🤖 AI Summary
In causal inference, linear smoothers face a fundamental trade-off among covariate balance, model assumption dependence, and estimation variance: negative weights alleviate imbalance but exacerbate model misspecification risk and variance, whereas nonnegativity constraints yield the opposite effect. This paper proposes a unified extrapolation regularization framework that replaces hard nonnegativity constraints with soft penalization, establishing—for the first time—a “bias–bias–variance” trilemma theory. It formally characterizes the intrinsic conflict among covariate imbalance, model misspecification, and estimation variance in high dimensions. Leveraging linear smoother theory, we integrate kernel ridge regression with importance weighting to design an adjustable regularization algorithm that jointly optimizes covariate balance and extrapolation error. Empirical evaluation on synthetic data and real-world randomized controlled trial (RCT) extrapolation tasks demonstrates substantial reductions in extrapolation bias and improved robustness and accuracy of treatment effect estimation for target populations.
📝 Abstract
Many common estimators in machine learning and causal inference are linear smoothers, where the prediction is a weighted average of the training outcomes. Some estimators, such as ordinary least squares and kernel ridge regression, allow for arbitrarily negative weights, which improve feature imbalance but often at the cost of increased dependence on parametric modeling assumptions and higher variance. By contrast, estimators like importance weighting and random forests (sometimes implicitly) restrict weights to be non-negative, reducing dependence on parametric modeling and variance at the cost of worse imbalance.
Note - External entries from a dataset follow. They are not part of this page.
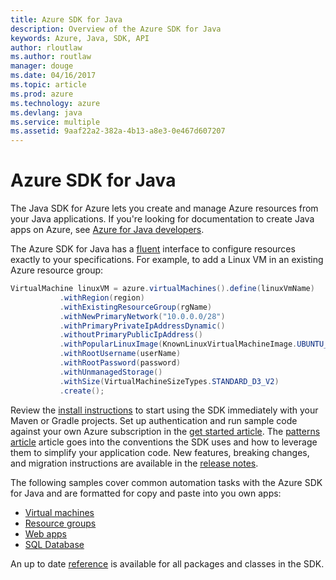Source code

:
 ```yaml
---
title: Azure SDK for Java
description: Overview of the Azure SDK for Java
keywords: Azure, Java, SDK, API
author: rloutlaw
ms.author: routlaw
manager: douge
ms.date: 04/16/2017
ms.topic: article
ms.prod: azure
ms.technology: azure
ms.devlang: java
ms.service: multiple
ms.assetid: 9aaf22a2-382a-4b13-a8e3-0e467d607207
---
```


# Azure SDK for Java

The Java SDK for Azure lets you create and manage Azure resources from your Java applications. If you're looking for documentation to create Java apps on Azure, see [Azure for Java developers](https://review.docs.microsoft.com/en-us/azure/java/index?branch=pr-en-us-9782).

The Azure SDK for Java has a [fluent](dotnet-sdk-azure-patterns.md) interface to configure resources exactly to your specifications. For example, to add a Linux VM in an existing Azure resource group:

```java
VirtualMachine linuxVM = azure.virtualMachines().define(linuxVmName)
           .withRegion(region)
           .withExistingResourceGroup(rgName)
           .withNewPrimaryNetwork("10.0.0.0/28")
           .withPrimaryPrivateIpAddressDynamic()
           .withoutPrimaryPublicIpAddress()
           .withPopularLinuxImage(KnownLinuxVirtualMachineImage.UBUNTU_SERVER_16_04_LTS)
           .withRootUsername(userName)
           .withRootPassword(password)
           .withUnmanagedStorage()
           .withSize(VirtualMachineSizeTypes.STANDARD_D3_V2)
           .create();
 ```

Review the [install instructions](java-sdk-azure-install.md) to start using the SDK immediately with your Maven or Gradle projects. Set up authentication and run sample code against your own Azure subscription in the [get started article](java-sdk-azure-get-started.md). The [patterns article](java-sdk-azure-patterns.md) article goes into the conventions the SDK uses and how to leverage them to simplify your application code. New features, breaking changes, and migration instructions are available in the [release notes](java-sdk-release-notes.md).

The following samples cover common automation tasks with the Azure SDK for Java and are formatted for copy and paste into you own apps:

- [Virtual machines](java-sdk-azure-virtual-machine-samples.md)
- [Resource groups](java-sdk-azure-resource-groups-samples.md)
- [Web apps](java-sdk-azure-web-apps-samples.md)
- [SQL Database](java-sdk-azure-sql-database-samples.md)

An up to date [reference](java-sdk-reference.md) is available for all packages and classes in the SDK.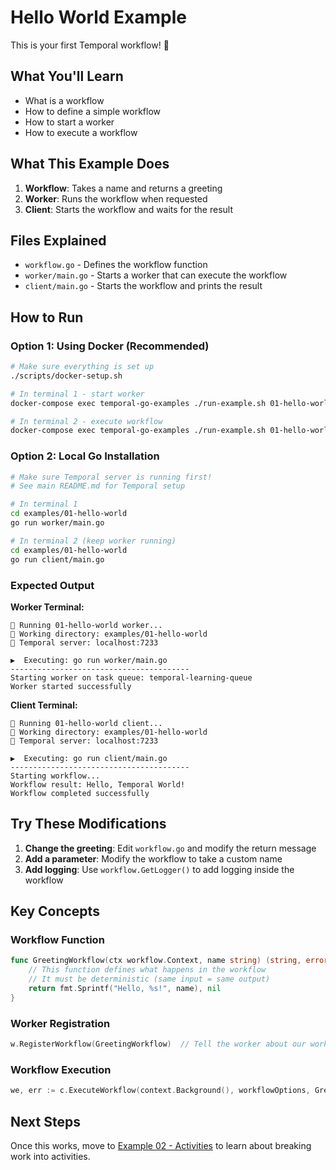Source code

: # Hello World Example

This is your first Temporal workflow! 🎉

## What You'll Learn

- What is a workflow
- How to define a simple workflow
- How to start a worker
- How to execute a workflow

## What This Example Does

1. **Workflow**: Takes a name and returns a greeting
2. **Worker**: Runs the workflow when requested
3. **Client**: Starts the workflow and waits for the result

## Files Explained

- `workflow.go` - Defines the workflow function
- `worker/main.go` - Starts a worker that can execute the workflow
- `client/main.go` - Starts the workflow and prints the result

## How to Run

### Option 1: Using Docker (Recommended)
```bash
# Make sure everything is set up
./scripts/docker-setup.sh

# In terminal 1 - start worker
docker-compose exec temporal-go-examples ./run-example.sh 01-hello-world worker

# In terminal 2 - execute workflow
docker-compose exec temporal-go-examples ./run-example.sh 01-hello-world client
```

### Option 2: Local Go Installation
```bash
# Make sure Temporal server is running first!
# See main README.md for Temporal setup

# In terminal 1
cd examples/01-hello-world
go run worker/main.go

# In terminal 2 (keep worker running)
cd examples/01-hello-world
go run client/main.go
```

### Expected Output

**Worker Terminal:**
```
🚀 Running 01-hello-world worker...
📂 Working directory: examples/01-hello-world
🔗 Temporal server: localhost:7233

▶️  Executing: go run worker/main.go
----------------------------------------
Starting worker on task queue: temporal-learning-queue
Worker started successfully
```

**Client Terminal:**
```
🚀 Running 01-hello-world client...
📂 Working directory: examples/01-hello-world
🔗 Temporal server: localhost:7233

▶️  Executing: go run client/main.go
----------------------------------------
Starting workflow...
Workflow result: Hello, Temporal World!
Workflow completed successfully
```

## Try These Modifications

1. **Change the greeting**: Edit `workflow.go` and modify the return message
2. **Add a parameter**: Modify the workflow to take a custom name
3. **Add logging**: Use `workflow.GetLogger()` to add logging inside the workflow

## Key Concepts

### Workflow Function
```go
func GreetingWorkflow(ctx workflow.Context, name string) (string, error) {
    // This function defines what happens in the workflow
    // It must be deterministic (same input = same output)
    return fmt.Sprintf("Hello, %s!", name), nil
}
```

### Worker Registration
```go
w.RegisterWorkflow(GreetingWorkflow)  // Tell the worker about our workflow
```

### Workflow Execution
```go
we, err := c.ExecuteWorkflow(context.Background(), workflowOptions, GreetingWorkflow, "Temporal World")
```

## Next Steps

Once this works, move to [Example 02 - Activities](../02-activities/) to learn about breaking work into activities.
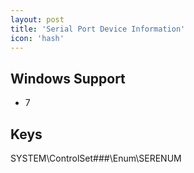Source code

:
 ```yaml
---
layout: post
title: 'Serial Port Device Information'
icon: 'hash'
---
```


## Windows Support

- 7



## Keys

SYSTEM\ControlSet###\Enum\SERENUM

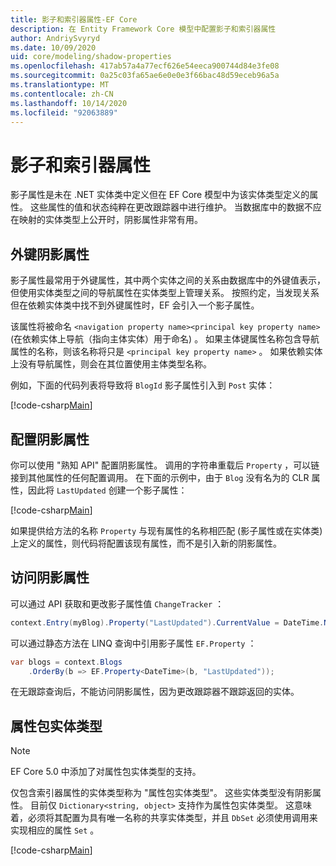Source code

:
 ```yaml
---
title: 影子和索引器属性-EF Core
description: 在 Entity Framework Core 模型中配置影子和索引器属性
author: AndriySvyryd
ms.date: 10/09/2020
uid: core/modeling/shadow-properties
ms.openlocfilehash: 417ab57a4a77ecf626e54eeca900744d84e3fe08
ms.sourcegitcommit: 0a25c03fa65ae6e0e0e3f66bac48d59eceb96a5a
ms.translationtype: MT
ms.contentlocale: zh-CN
ms.lasthandoff: 10/14/2020
ms.locfileid: "92063889"
---
```

# <a name="shadow-and-indexer-properties"></a>影子和索引器属性

影子属性是未在 .NET 实体类中定义但在 EF Core 模型中为该实体类型定义的属性。 这些属性的值和状态纯粹在更改跟踪器中进行维护。 当数据库中的数据不应在映射的实体类型上公开时，阴影属性非常有用。

## <a name="foreign-key-shadow-properties"></a>外键阴影属性

影子属性最常用于外键属性，其中两个实体之间的关系由数据库中的外键值表示，但使用实体类型之间的导航属性在实体类型上管理关系。 按照约定，当发现关系但在依赖实体类中找不到外键属性时，EF 会引入一个影子属性。

该属性将被命名 `<navigation property name><principal key property name>` (在依赖实体上导航（指向主体实体）用于命名) 。 如果主体键属性名称包含导航属性的名称，则该名称将只是 `<principal key property name>` 。 如果依赖实体上没有导航属性，则会在其位置使用主体类型名称。

例如，下面的代码列表将导致将 `BlogId` 影子属性引入到 `Post` 实体：

[!code-csharp[Main](../../../samples/core/Modeling/Conventions/ShadowForeignKey.cs?name=Conventions&highlight=21-23)]

## <a name="configuring-shadow-properties"></a>配置阴影属性

你可以使用 "熟知 API" 配置阴影属性。 调用的字符串重载后 `Property` ，可以链接到其他属性的任何配置调用。 在下面的示例中，由于 `Blog` 没有名为的 CLR 属性，因此将 `LastUpdated` 创建一个影子属性：

[!code-csharp[Main](../../../samples/core/Modeling/FluentAPI/ShadowProperty.cs?name=ShadowProperty&highlight=8)]

如果提供给方法的名称 `Property` 与现有属性的名称相匹配 (影子属性或在实体类) 上定义的属性，则代码将配置该现有属性，而不是引入新的阴影属性。

## <a name="accessing-shadow-properties"></a>访问阴影属性

可以通过 API 获取和更改影子属性值 `ChangeTracker` ：

```csharp
context.Entry(myBlog).Property("LastUpdated").CurrentValue = DateTime.Now;
```

可以通过静态方法在 LINQ 查询中引用影子属性 `EF.Property` ：

```csharp
var blogs = context.Blogs
    .OrderBy(b => EF.Property<DateTime>(b, "LastUpdated"));
```

在无跟踪查询后，不能访问阴影属性，因为更改跟踪器不跟踪返回的实体。

## <a name="property-bag-entity-types"></a>属性包实体类型

> [!NOTE]
> EF Core 5.0 中添加了对属性包实体类型的支持。

仅包含索引器属性的实体类型称为 "属性包实体类型"。 这些实体类型没有阴影属性。 目前仅 `Dictionary<string, object>` 支持作为属性包实体类型。 这意味着，必须将其配置为具有唯一名称的共享实体类型，并且 `DbSet` 必须使用调用来实现相应的属性 `Set` 。

[!code-csharp[Main](../../../samples/core/Modeling/FluentAPI/SharedType.cs?name=SharedType&highlight=3,7)]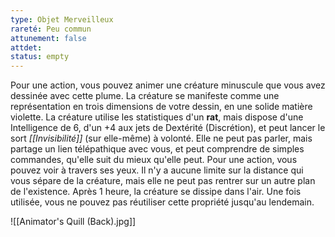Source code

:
 ```yaml
---
type: Objet Merveilleux
rareté: Peu commun
attunement: false
attdet:
status: empty
---
```

Pour une action, vous pouvez animer une créature minuscule que vous avez dessinée avec cette plume. La créature se manifeste comme une représentation en trois dimensions de votre dessin, en une solide matière violette. La créature utilise les statistiques d'un **rat**, mais dispose d'une Intelligence de 6, d'un +4 aux jets de Dextérité (Discrétion), et peut lancer le sort *[[Invisibilité]]* (sur elle-même) à volonté. Elle ne peut pas parler, mais partage un lien télépathique avec vous, et peut comprendre de simples commandes, qu'elle suit du mieux qu'elle peut. Pour une action, vous pouvez voir à travers ses yeux. Il n'y a aucune limite sur la distance qui vous sépare de la créature, mais elle ne peut pas rentrer sur un autre plan de l'existence. Après 1 heure, la créature se dissipe dans l'air. Une fois utilisée, vous ne pouvez pas réutiliser cette propriété jusqu'au lendemain.

![[Animator's Quill (Back).jpg]]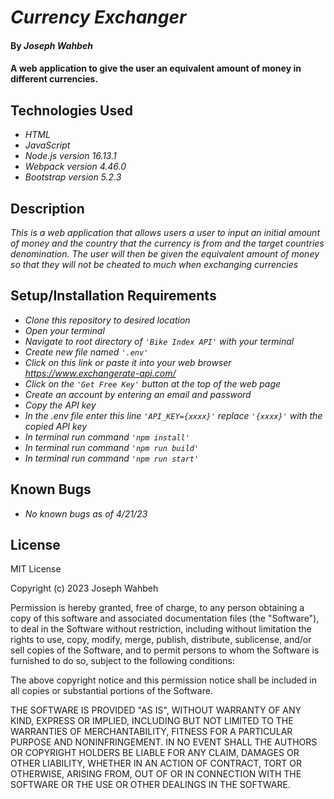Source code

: # _Currency Exchanger_

#### By _**Joseph Wahbeh**_

#### A web application to give the user an equivalent amount of money in different currencies.

## Technologies Used

* _HTML_
* _JavaScript_
* _Node.js version 16.13.1_
* _Webpack version 4.46.0_
* _Bootstrap version 5.2.3_


## Description

_This is a web application that allows users a user to input an initial amount of money and the country that the currency is from and the target countries denomination. The user will then be given the equivalent amount of money so that they will not be cheated to much when exchanging currencies_

## Setup/Installation Requirements

* _Clone this repository to desired location_
* _Open your terminal_
* _Navigate to root directory of ```'Bike Index API'``` with your terminal_
* _Create new file named ```'.env'```_
* _Click on this link or paste it into your web browser https://www.exchangerate-api.com/_
* _Click on the ```'Get Free Key'``` button at the top of the web page_
* _Create an account by entering an email and password_
* _Copy the API key_
* _In the .env file enter this line ```'API_KEY={xxxx}'``` replace ```'{xxxx}'``` with the copied API key_
* _In terminal run command ```'npm install'```_
* _In terminal run command ```'npm run build'```_
* _In terminal run command ```'npm run start'```_

## Known Bugs

* _No known bugs as of 4/21/23_

## License

MIT License

Copyright (c) 2023 Joseph Wahbeh

Permission is hereby granted, free of charge, to any person obtaining a copy
of this software and associated documentation files (the "Software"), to deal
in the Software without restriction, including without limitation the rights
to use, copy, modify, merge, publish, distribute, sublicense, and/or sell
copies of the Software, and to permit persons to whom the Software is
furnished to do so, subject to the following conditions:

The above copyright notice and this permission notice shall be included in all
copies or substantial portions of the Software.

THE SOFTWARE IS PROVIDED "AS IS", WITHOUT WARRANTY OF ANY KIND, EXPRESS OR
IMPLIED, INCLUDING BUT NOT LIMITED TO THE WARRANTIES OF MERCHANTABILITY,
FITNESS FOR A PARTICULAR PURPOSE AND NONINFRINGEMENT. IN NO EVENT SHALL THE
AUTHORS OR COPYRIGHT HOLDERS BE LIABLE FOR ANY CLAIM, DAMAGES OR OTHER
LIABILITY, WHETHER IN AN ACTION OF CONTRACT, TORT OR OTHERWISE, ARISING FROM,
OUT OF OR IN CONNECTION WITH THE SOFTWARE OR THE USE OR OTHER DEALINGS IN THE
SOFTWARE.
In this paper, we propose a unified framework that directly penalizes the level of extrapolation, replacing the current practice of a hard non-negativity constraint with a soft constraint and corresponding hyperparameter. We derive a worst-case extrapolation error bound and introduce a novel "bias-bias-variance" tradeoff, encompassing biases due to feature imbalance, model misspecification, and estimator variance; this tradeoff is especially pronounced in high dimensions, particularly when positivity is poor. We then develop an optimization procedure that regularizes this bound while minimizing imbalance and outline how to use this approach as a sensitivity analysis for dependence on parametric modeling assumptions. We demonstrate the effectiveness of our approach through synthetic experiments and a real-world application, involving the generalization of randomized controlled trial estimates to a target population of interest.